Task description - Each line of the material below with the word "begin" is to be reported.

◇ ◇ ◇ ◇ ◇ ◇ ◇

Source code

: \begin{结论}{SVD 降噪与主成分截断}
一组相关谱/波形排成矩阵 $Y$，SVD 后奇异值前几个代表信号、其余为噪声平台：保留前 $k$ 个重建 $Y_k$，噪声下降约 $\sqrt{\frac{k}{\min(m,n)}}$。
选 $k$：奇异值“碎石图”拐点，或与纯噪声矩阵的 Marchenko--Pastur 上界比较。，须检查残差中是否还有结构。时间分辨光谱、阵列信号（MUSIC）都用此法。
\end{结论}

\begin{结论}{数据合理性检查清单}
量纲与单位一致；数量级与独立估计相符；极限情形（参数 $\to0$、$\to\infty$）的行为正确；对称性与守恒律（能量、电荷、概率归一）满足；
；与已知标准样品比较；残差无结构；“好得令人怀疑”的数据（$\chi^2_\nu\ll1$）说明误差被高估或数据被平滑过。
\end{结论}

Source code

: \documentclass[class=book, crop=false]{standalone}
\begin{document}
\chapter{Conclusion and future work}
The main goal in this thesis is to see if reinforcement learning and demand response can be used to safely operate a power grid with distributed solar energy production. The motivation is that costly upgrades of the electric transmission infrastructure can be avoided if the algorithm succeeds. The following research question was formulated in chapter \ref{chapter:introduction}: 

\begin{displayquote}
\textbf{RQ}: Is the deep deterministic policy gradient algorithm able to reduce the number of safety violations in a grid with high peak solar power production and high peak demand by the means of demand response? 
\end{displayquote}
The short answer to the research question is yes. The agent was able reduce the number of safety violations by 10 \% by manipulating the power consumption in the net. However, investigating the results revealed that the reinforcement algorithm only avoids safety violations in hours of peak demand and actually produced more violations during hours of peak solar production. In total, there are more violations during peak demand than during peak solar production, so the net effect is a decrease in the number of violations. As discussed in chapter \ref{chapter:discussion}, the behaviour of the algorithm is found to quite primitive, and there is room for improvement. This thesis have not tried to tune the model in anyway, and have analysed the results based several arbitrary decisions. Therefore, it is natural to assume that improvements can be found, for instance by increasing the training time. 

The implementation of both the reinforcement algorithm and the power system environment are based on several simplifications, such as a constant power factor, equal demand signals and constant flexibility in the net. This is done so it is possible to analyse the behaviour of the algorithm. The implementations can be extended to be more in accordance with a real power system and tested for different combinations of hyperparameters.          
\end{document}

◇ ◇ ◇ ◇ ◇ ◇ ◇

Response to this task -
: \begin{结论}{SVD 降噪与主成分截断}
\begin{结论}{数据合理性检查清单}
\begin{document}
\begin{displayquote}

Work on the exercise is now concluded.